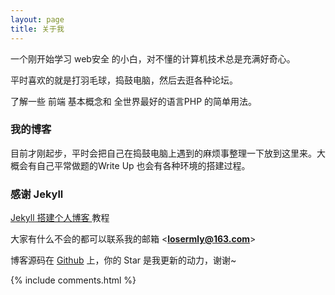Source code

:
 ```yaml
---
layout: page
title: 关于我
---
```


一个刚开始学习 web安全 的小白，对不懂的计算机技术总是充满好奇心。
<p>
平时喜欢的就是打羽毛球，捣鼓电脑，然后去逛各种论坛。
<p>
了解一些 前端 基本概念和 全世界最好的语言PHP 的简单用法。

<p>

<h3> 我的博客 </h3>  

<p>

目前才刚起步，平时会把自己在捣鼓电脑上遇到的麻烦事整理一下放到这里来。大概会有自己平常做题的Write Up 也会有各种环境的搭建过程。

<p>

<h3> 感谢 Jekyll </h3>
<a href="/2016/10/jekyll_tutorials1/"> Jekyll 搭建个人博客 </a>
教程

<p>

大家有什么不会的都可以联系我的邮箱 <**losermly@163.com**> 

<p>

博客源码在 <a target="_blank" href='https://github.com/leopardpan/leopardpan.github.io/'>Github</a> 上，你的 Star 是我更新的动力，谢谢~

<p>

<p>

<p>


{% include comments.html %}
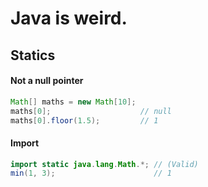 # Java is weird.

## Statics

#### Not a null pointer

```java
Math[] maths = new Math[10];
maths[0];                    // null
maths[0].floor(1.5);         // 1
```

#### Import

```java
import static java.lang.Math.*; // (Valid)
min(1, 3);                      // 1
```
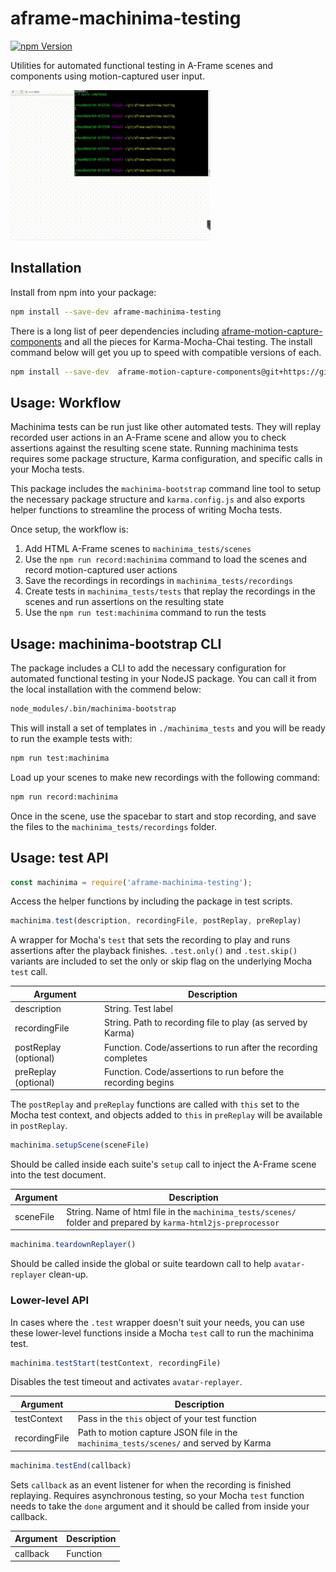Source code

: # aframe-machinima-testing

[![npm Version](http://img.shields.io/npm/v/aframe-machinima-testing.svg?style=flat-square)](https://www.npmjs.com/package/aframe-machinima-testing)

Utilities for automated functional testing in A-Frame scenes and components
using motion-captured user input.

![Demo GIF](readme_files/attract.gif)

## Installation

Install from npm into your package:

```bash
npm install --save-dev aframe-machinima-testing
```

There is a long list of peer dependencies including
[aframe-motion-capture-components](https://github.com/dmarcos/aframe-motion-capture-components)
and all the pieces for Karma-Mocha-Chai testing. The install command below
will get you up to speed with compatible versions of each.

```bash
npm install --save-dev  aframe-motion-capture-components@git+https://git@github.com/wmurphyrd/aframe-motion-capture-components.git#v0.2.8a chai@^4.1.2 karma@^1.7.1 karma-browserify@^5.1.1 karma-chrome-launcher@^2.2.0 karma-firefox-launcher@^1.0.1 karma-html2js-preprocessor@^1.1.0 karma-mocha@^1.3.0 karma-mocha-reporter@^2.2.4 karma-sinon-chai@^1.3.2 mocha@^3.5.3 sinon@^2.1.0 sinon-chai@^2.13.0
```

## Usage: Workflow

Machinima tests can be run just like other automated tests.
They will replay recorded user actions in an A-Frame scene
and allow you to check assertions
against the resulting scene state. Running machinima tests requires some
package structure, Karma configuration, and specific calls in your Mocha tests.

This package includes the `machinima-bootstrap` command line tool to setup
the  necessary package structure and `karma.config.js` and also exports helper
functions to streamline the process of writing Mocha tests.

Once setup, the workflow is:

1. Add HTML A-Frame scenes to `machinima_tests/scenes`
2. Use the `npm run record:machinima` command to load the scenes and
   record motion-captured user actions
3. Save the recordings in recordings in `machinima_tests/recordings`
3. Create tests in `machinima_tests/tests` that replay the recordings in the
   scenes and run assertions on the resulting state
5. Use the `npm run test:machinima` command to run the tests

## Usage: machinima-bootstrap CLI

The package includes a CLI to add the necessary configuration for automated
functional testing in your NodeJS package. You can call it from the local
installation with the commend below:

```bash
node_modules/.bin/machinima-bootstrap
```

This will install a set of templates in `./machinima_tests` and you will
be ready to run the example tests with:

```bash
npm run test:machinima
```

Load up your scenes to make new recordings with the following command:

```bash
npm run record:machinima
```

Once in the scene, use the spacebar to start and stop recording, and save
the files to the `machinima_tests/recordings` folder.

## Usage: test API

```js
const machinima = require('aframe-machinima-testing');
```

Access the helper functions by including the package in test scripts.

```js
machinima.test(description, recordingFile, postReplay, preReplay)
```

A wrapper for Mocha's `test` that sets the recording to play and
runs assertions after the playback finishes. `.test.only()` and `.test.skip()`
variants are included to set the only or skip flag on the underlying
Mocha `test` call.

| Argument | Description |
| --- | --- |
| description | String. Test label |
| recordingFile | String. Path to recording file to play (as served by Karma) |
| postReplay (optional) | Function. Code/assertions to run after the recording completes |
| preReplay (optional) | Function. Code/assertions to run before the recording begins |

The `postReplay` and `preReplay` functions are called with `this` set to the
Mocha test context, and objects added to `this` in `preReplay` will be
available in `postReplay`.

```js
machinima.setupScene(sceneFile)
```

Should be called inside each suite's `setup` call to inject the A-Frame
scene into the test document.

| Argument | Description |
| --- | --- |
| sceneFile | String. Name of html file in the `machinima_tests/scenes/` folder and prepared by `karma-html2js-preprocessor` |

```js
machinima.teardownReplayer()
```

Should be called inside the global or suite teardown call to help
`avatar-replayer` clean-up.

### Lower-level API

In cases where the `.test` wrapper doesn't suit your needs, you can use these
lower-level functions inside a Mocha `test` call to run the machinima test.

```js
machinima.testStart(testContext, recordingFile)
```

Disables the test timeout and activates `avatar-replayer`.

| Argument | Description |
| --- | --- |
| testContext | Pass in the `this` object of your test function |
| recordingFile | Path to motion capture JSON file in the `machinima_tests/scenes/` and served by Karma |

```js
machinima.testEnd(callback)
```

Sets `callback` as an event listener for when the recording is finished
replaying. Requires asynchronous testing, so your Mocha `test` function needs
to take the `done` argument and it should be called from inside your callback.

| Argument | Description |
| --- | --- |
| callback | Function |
━━━━━━━━━━━━━━━━━━━━
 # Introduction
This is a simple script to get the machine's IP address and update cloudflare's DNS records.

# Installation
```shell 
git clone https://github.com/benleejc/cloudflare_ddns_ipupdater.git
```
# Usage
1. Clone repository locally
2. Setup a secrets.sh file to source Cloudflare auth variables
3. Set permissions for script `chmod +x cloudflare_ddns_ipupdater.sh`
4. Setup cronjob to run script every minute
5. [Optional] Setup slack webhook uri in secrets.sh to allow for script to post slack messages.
━━━━━━━━━━━━━━━━━━━━
* **Task item**
Where a line of the records has the string "will", copy that line.

* **Answer area**
will get you up to speed with compatible versions of each.
They will replay recorded user actions in an A-Frame scene
This will install a set of templates in `./machinima_tests` and you will
Mocha test context, and objects added to `this` in `preReplay` will be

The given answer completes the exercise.